Complexity Economics View on Physical Climate Change Risk and Adaptation

22. Complexity Economics’ View on Physical Climate-Change Risk and Adaptation

Authors:
Tatiana Filatova, Faculty of Technology, Policy, and Management, Delft University of Technology
Joos Akkerman, Faculty of Technology, Policy, and Management, Delft University of Technology

 

Abstract

Climate change increases physical risks—damages from floods, storms, wildfires, droughts, heatwaves, and sea level rise. These globally accelerating risks pose a fundamental threat to economies and societies. Conventional economic analysis of climate change focuses on damages and costs/benefits of climate actions (mitigation and adaptation), relying on models that assume perfect rationality, homogeneity, and unique equilibrium. Yet this approach falls short of capturing the complexity of physical climate risks, their inherent uncertainty, feedbacks, and adaptation responses by boundedly rational actors.

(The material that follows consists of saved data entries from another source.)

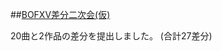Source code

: ##[BOFXV差分二次会(仮)](https://bms-chart-editors-group.github.io/event/bofxv/)

20曲と2作品の差分を提出しました。 (合計27差分)

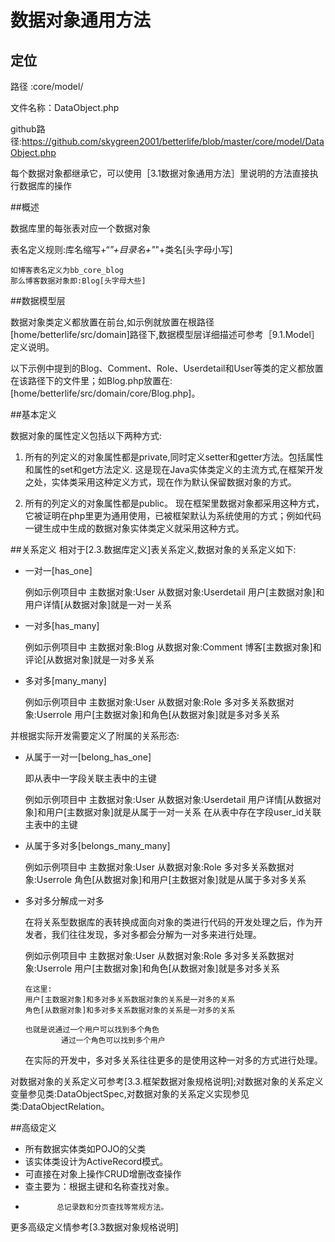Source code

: # 数据对象通用方法

## 定位
路径    :core/model/

文件名称：DataObject.php

github路径:https://github.com/skygreen2001/betterlife/blob/master/core/model/DataObject.php

每个数据对象都继承它，可以使用［3.1数据对象通用方法］里说明的方法直接执行数据库的操作

##概述

数据库里的每张表对应一个数据对象

表名定义规则:库名缩写+“_”+目录名+"_"+类名[头字母小写]

    如博客表名定义为bb_core_blog
    那么博客数据对象即:Blog[头字母大些]


##数据模型层

数据对象类定义都放置在前台,如示例就放置在根路径[home/betterlife/src/domain]路径下,数据模型层详细描述可参考［9.1.Model］定义说明。

以下示例中提到的Blog、Comment、Role、Userdetail和User等类的定义都放置在该路径下的文件里；如Blog.php放置在:[home/betterlife/src/domain/core/Blog.php]。

##基本定义

数据对象的属性定义包括以下两种方式:

1. 所有的列定义的对象属性都是private,同时定义setter和getter方法。包括属性和属性的set和get方法定义.
   这是现在Java实体类定义的主流方式,在框架开发之处，实体类采用这种定义方式，现在作为默认保留数据对象的方式。

2. 所有的列定义的对象属性都是public。
    现在框架里数据对象都采用这种方式，它被证明在php里更为通用使用，已被框架默认为系统使用的方式；例如代码一键生成中生成的数据对象实体类定义就采用这种方式。

##关系定义
相对于[2.3.数据库定义]表关系定义,数据对象的关系定义如下:

* 一对一[has_one]

  例如示例项目中
      主数据对象:User
      从数据对象:Userdetail
      用户[主数据对象]和用户详情[从数据对象]就是一对一关系

* 一对多[has_many]

  例如示例项目中
      主数据对象:Blog
      从数据对象:Comment
      博客[主数据对象]和评论[从数据对象]就是一对多关系

* 多对多[many_many]

  例如示例项目中
      主数据对象:User
      从数据对象:Role
      多对多关系数据对象:Userrole
      用户[主数据对象]和角色[从数据对象]就是多对多关系

并根据实际开发需要定义了附属的关系形态:

* 从属于一对一[belong_has_one]

  即从表中一字段关联主表中的主键

  例如示例项目中
      主数据对象:User
      从数据对象:Userdetail
      用户详情[从数据对象]和用户[主数据对象]就是从属于一对一关系
      在从表中存在字段user_id关联主表中的主键

* 从属于多对多[belongs_many_many]

  例如示例项目中
      主数据对象:User
      从数据对象:Role
      多对多关系数据对象:Userrole
      角色[从数据对象]和用户[主数据对象]就是从属于多对多关系

* 多对多分解成一对多

    在将关系型数据库的表转换成面向对象的类进行代码的开发处理之后，作为开发者，我们往往发现，多对多都会分解为一对多来进行处理。

    例如示例项目中
      主数据对象:User
      从数据对象:Role
      多对多关系数据对象:Userrole
      用户[主数据对象]和角色[从数据对象]就是多对多关系

      在这里:
      用户[主数据对象]和多对多关系数据对象的关系是一对多的关系
      角色[从数据对象]和多对多关系数据对象的关系是一对多的关系

      也就是说通过一个用户可以找到多个角色
              通过一个角色可以找到多个用户

    在实际的开发中，多对多关系往往更多的是使用这种一对多的方式进行处理。

对数据对象的关系定义可参考[3.3.框架数据对象规格说明];对数据对象的关系定义变量参见类:DataObjectSpec,对数据对象的关系定义实现参见类:DataObjectRelation。


##高级定义

 * 所有数据实体类如POJO的父类
 * 该实体类设计为ActiveRecord模式。
 * 可直接在对象上操作CRUD增删改查操作
 * 查主要为：根据主键和名称查找对象。
 *            总记录数和分页查找等常规方法。

更多高级定义情参考[3.3数据对象规格说明]




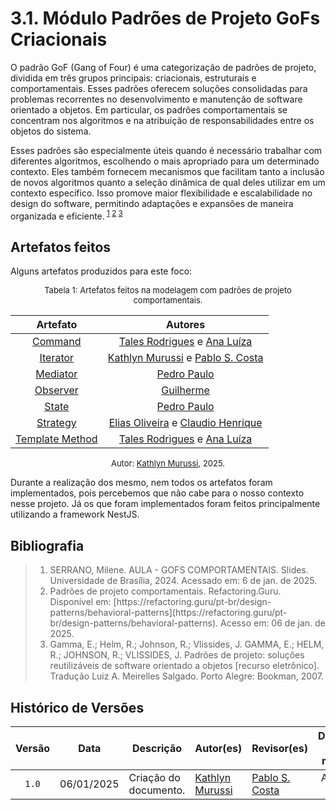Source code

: # 3.1. Módulo Padrões de Projeto GoFs Criacionais

O padrão GoF (Gang of Four) é uma categorização de padrões de projeto, dividida em três grupos principais: criacionais, estruturais e comportamentais. Esses padrões oferecem soluções consolidadas para problemas recorrentes no desenvolvimento e manutenção de software orientado a objetos. Em particular, os padrões comportamentais se concentram nos algoritmos e na atribuição de responsabilidades entre os objetos do sistema.  

Esses padrões são especialmente úteis quando é necessário trabalhar com diferentes algoritmos, escolhendo o mais apropriado para um determinado contexto. Eles também fornecem mecanismos que facilitam tanto a inclusão de novos algoritmos quanto a seleção dinâmica de qual deles utilizar em um contexto específico. Isso promove maior flexibilidade e escalabilidade no design do software, permitindo adaptações e expansões de maneira organizada e eficiente.<sup> [1](#ref1) [2](#ref2) [3](#ref3)</sup>

## Artefatos feitos

Alguns artefatos produzidos para este foco:

<font size="2"><p style="text-align: center">Tabela 1: Artefatos feitos na modelagem com padrões de projeto comportamentais. </p></font>

<center>

| Artefato | Autores |
| :--: | :--: |
| [Command](https://unbarqdsw2024-2.github.io/2024.2_G5_Turismo_Entrega_03/#/PadroesDeProjeto/comportamentais/3.3.1.Command) | [Tales Rodrigues][TalesGH] e [Ana Luíza][AnaGH] |
| [Iterator](https://unbarqdsw2024-2.github.io/2024.2_G5_Turismo_Entrega_03/#/PadroesDeProjeto/comportamentais/3.3.2.Iterator) | [Kathlyn Murussi][KathlynGH] e [Pablo S. Costa][PabloGH] | [Tales Rodrigues][TalesGH] e [Cainã Freitas][CainaGH]|
| [Mediator](https://unbarqdsw2024-2.github.io/2024.2_G5_Turismo_Entrega_03/#/PadroesDeProjeto/comportamentais/3.3.3.Mediator) | [Pedro Paulo][PedroPGH]|
| [Observer](https://unbarqdsw2024-2.github.io/2024.2_G5_Turismo_Entrega_03/#/PadroesDeProjeto/comportamentais/3.3.4.Observer) | [Guilherme][GuilhermeGH] |
| [State](https://unbarqdsw2024-2.github.io/2024.2_G5_Turismo_Entrega_03/#/PadroesDeProjeto/comportamentais/3.3.4.State) | [Pedro Paulo][PedroPGH] |
| [Strategy](https://unbarqdsw2024-2.github.io/2024.2_G5_Turismo_Entrega_03/#/PadroesDeProjeto/comportamentais/3.3.6.Strategy) |[Elias Oliveira][EliasGH] e [Claudio Henrique][ClaudioGH]|
| [Template Method](https://unbarqdsw2024-2.github.io/2024.2_G5_Turismo_Entrega_03/#/PadroesDeProjeto/comportamentais/3.3.7.TemplateMethod) |[Tales Rodrigues][TalesGH] e [Ana Luíza][AnaGH] |

</center>

<font size="2"><p style="text-align: center">Autor: [Kathlyn Murussi][KathlynGH], 2025.</p></font>

Durante a realização dos mesmo, nem todos os artefatos foram implementados, pois percebemos que não cabe para o nosso contexto nesse projeto. Já os que foram implementados foram feitos principalmente utilizando a framework NestJS.

## Bibliografia

> 1. <div id="#ref1"></div> SERRANO, Milene. AULA - GOFS COMPORTAMENTAIS. Slides. Universidade de Brasília, 2024. Acessado em: 6 de jan. de 2025.
>
> 2. <div id="#ref2"></div> Padrões de projeto comportamentais. Refactoring.Guru. Disponível em: [https://refactoring.guru/pt-br/design-patterns/behavioral-patterns](https://refactoring.guru/pt-br/design-patterns/behavioral-patterns). Acesso em: 06 de jan. de 2025.
>
> 3. <div id="ref3"></div>Gamma, E.; Helm, R.; Johnson, R.; Vlissides, J. GAMMA, E.; HELM, R.; JOHNSON, R.; VLISSIDES, J. Padrões de projeto: soluções reutilizáveis de software orientado a objetos [recurso eletrônico]. Tradução Luiz A. Meirelles Salgado. Porto Alegre: Bookman, 2007.
>

## Histórico de Versões

| Versão | Data | Descrição | Autor(es) | Revisor(es) | Detalhes da revisão |
| :----: | :--: | --------- | ----------- | ------ | :---: |
| `1.0`  | 06/01/2025 | Criação do documento. | [Kathlyn Murussi][KathlynGH] | [Pablo S. Costa][PabloGH] | Atualiza data. |

[AnaGH]: https://github.com/analufernanndess
[CainaGH]: https://github.com/freitasc
[ClaudioGH]: https://github.com/claudiohsc
[EliasGH]: https://github.com/EliasOliver21
[GuilhermeGH]: https://github.com/gmeister18
[JoelGH]: https://github.com/JoelSRangel
[KathlynGH]: https://github.com/klmurussi
[PabloGH]: https://github.com/pabloheika
[PedroRGH]: https://github.com/pedro-rodiguero
[PedroPGH]: https://github.com/Pedrin0030
[SamuelGH]: https://github.com/samuelalvess
[TalesGH]: https://github.com/TalesRG
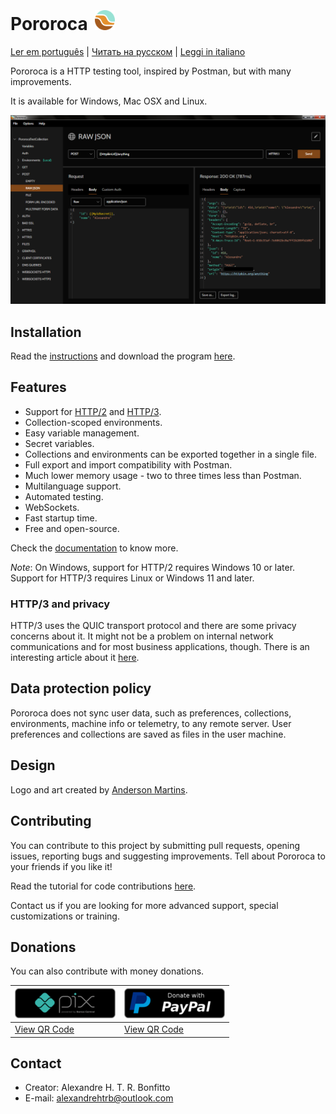  <h1>Pororoca <img style="margin: 4px 0 0 4px" height="32" src="pororoca.png" alt="Pororoca Logo"/></h1>

[Ler em português](README_pt.md) | [Читать на русском](README_ru.md) | [Leggi in italiano](README_it.md)

Pororoca is a HTTP testing tool, inspired by Postman, but with many improvements.

It is available for Windows, Mac OSX and Linux.

![ExampleScreen](./misc/example_screen_en.png)

## Installation

Read the [instructions](https://pororoca.io/docs/installation) and download the program [here](https://github.com/alexandrehtrb/Pororoca/releases).

## Features

* Support for [HTTP/2](https://http2.github.io/) and [HTTP/3](https://developers.cloudflare.com/http3/).
* Collection-scoped environments.
* Easy variable management.
* Secret variables.
* Collections and environments can be exported together in a single file.
* Full export and import compatibility with Postman.
* Much lower memory usage - two to three times less than Postman.
* Multilanguage support.
* Automated testing.
* WebSockets.
* Fast startup time.
* Free and open-source.

Check the [documentation](https://pororoca.io/docs/) to know more.

*Note*: On Windows, support for HTTP/2 requires Windows 10 or later. Support for HTTP/3 requires Linux or Windows 11 and later.

### HTTP/3 and privacy

HTTP/3 uses the QUIC transport protocol and there are some privacy concerns about it. It might not be a problem on internal network communications and for most business applications, though. There is an interesting article about it [here](https://svs.informatik.uni-hamburg.de/publications/2019/2019-02-26-Sy-PET_Symposium-A_QUIC_Look_at_Web_Tracking.pdf).

## Data protection policy

Pororoca does not sync user data, such as preferences, collections, environments, machine info or telemetry, to any remote server. User preferences and collections are saved as files in the user machine.

## Design

Logo and art created by [Anderson Martins](https://www.behance.net/am-dsgn).

## Contributing

You can contribute to this project by submitting pull requests, opening issues, reporting bugs and suggesting improvements. Tell about Pororoca to your friends if you like it!

Read the tutorial for code contributions [here](CONTRIBUTING.md).

Contact us if you are looking for more advanced support, special customizations or training.

## Donations

You can also contribute with money donations.

| ![DonateWithPix](./misc/pix_botao_doacao.png) | [![DonateWithPayPal](./misc/paypal_donation_button.png)](https://www.paypal.com/donate/?hosted_button_id=NUADRWF3WNYQ2) |
|--|--|
| [View QR Code](./misc/pix_doacao_qr_code.png) | [View QR Code](./misc/paypal_donation_qr_code.png) |

## Contact

* Creator: Alexandre H. T. R. Bonfitto
* E-mail: alexandrehtrb@outlook.com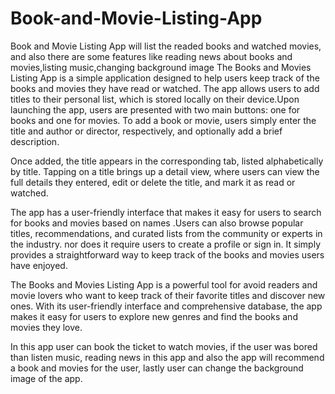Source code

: # Book-and-Movie-Listing-App
Book and Movie Listing App will list the readed books and watched movies, and also there are some features like reading news about books and movies,listing music,changing background image
The Books and Movies Listing App is a simple application designed to help users keep track of the books and movies they have read or watched. The app allows users to add titles to their personal list, which is stored locally on their device.Upon launching the app, users are presented with two main buttons: one for books and one for movies. To add a book or movie, users simply enter the title and author or director, respectively, and optionally add a brief description.

Once added, the title appears in the corresponding tab, listed alphabetically by title. Tapping on a title brings up a detail view, where users can view the full details they entered, edit or delete the title, and mark it as read or watched.

The app has a user-friendly interface that makes it easy for users to search for books and movies based on names .Users can also browse popular titles, recommendations, and curated lists from the community or experts in the industry. nor does it require users to create a profile or sign in. It simply provides a straightforward way to keep track of the 
books and movies users have enjoyed.

The Books and Movies Listing App is a powerful tool for avoid readers and movie lovers who want to keep track of their favorite titles and discover new ones. With its user-friendly interface and comprehensive database, the app makes it easy for users to explore new genres and find the books and movies they love.
 
In this app user can book the ticket to watch movies, if the user was bored than listen music, reading news in this app and also the app will recommend a book and movies for the user, lastly user can change the background image of the app.

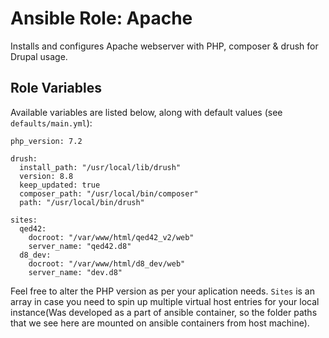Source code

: # Ansible Role: Apache

Installs and configures Apache webserver with PHP, composer & drush for Drupal usage.

## Role Variables

Available variables are listed below, along with default values (see `defaults/main.yml`):

    php_version: 7.2

    drush:
      install_path: "/usr/local/lib/drush"
      version: 8.8
      keep_updated: true
      composer_path: "/usr/local/bin/composer"
      path: "/usr/local/bin/drush"

    sites:
      qed42:
        docroot: "/var/www/html/qed42_v2/web"
        server_name: "qed42.d8"
      d8_dev:
        docroot: "/var/www/html/d8_dev/web"
        server_name: "dev.d8"

Feel free to alter the PHP version as per your aplication needs. `Sites` is an array in case you need to spin up multiple virtual host entries for your local instance(Was developed as a part of ansible container, so the folder paths that we see here are mounted on ansible containers from host machine).
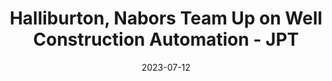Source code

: ---
category:
- .nan
date: 2023-07-12
keyword_suggestion: ubuntu install docker
post_inspiration: https://jpt.spe.org/halliburton-nabors-team-up-on-well-construction-automation
silot_terms: digital automation
title: Halliburton, Nabors Team Up on Well Construction <b>Automation</b> - JPT
---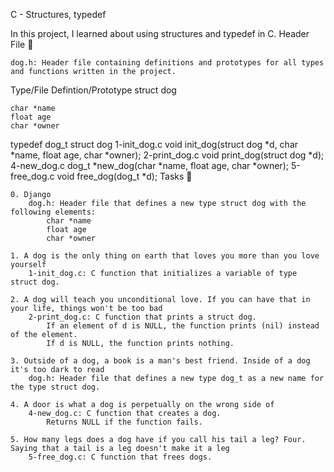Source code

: C - Structures, typedef

In this project, I learned about using structures and typedef in C.
Header File 📁

    dog.h: Header file containing definitions and prototypes for all types and functions written in the project.

Type/File 	Defintion/Prototype
struct dog 	

    char *name
    float age
    char *owner

typedef dog_t 	struct dog
1-init_dog.c 	void init_dog(struct dog *d, char *name, float age, char *owner);
2-print_dog.c 	void print_dog(struct dog *d);
4-new_dog.c 	dog_t *new_dog(char *name, float age, char *owner);
5-free_dog.c 	void free_dog(dog_t *d);
Tasks 📃

    0. Django
        dog.h: Header file that defines a new type struct dog with the following elements:
            char *name
            float age
            char *owner

    1. A dog is the only thing on earth that loves you more than you love yourself
        1-init_dog.c: C function that initializes a variable of type struct dog.

    2. A dog will teach you unconditional love. If you can have that in your life, things won't be too bad
        2-print_dog.c: C function that prints a struct dog.
            If an element of d is NULL, the function prints (nil) instead of the element.
            If d is NULL, the function prints nothing.

    3. Outside of a dog, a book is a man's best friend. Inside of a dog it's too dark to read
        dog.h: Header file that defines a new type dog_t as a new name for the type struct dog.

    4. A door is what a dog is perpetually on the wrong side of
        4-new_dog.c: C function that creates a dog.
            Returns NULL if the function fails.

    5. How many legs does a dog have if you call his tail a leg? Four. Saying that a tail is a leg doesn't make it a leg
        5-free_dog.c: C function that frees dogs.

Complexity economics recognizes the economy as a dynamic, adaptive system in which aggregate dynamics emerge from interactions of many boundedly rational agents who learn and update their expectations about climate and economic consequences of their actions. This chapter discusses why embracing complexity matters for the assessment of physical climate risks and climate change adaptation strategies. Using illustrative examples from agent-based computational economics, we show how relaxing traditional economic assumptions enables us to study distributional impacts and the emergence of structural shifts in markets as agents learn and interact. We highlight the importance of tracing out-of-equilibrium dynamics triggered by climate damages and adaptation responses, focusing on potential nonlinearities, including socioeconomic tipping points and potential systemic risks posed by the changing climate.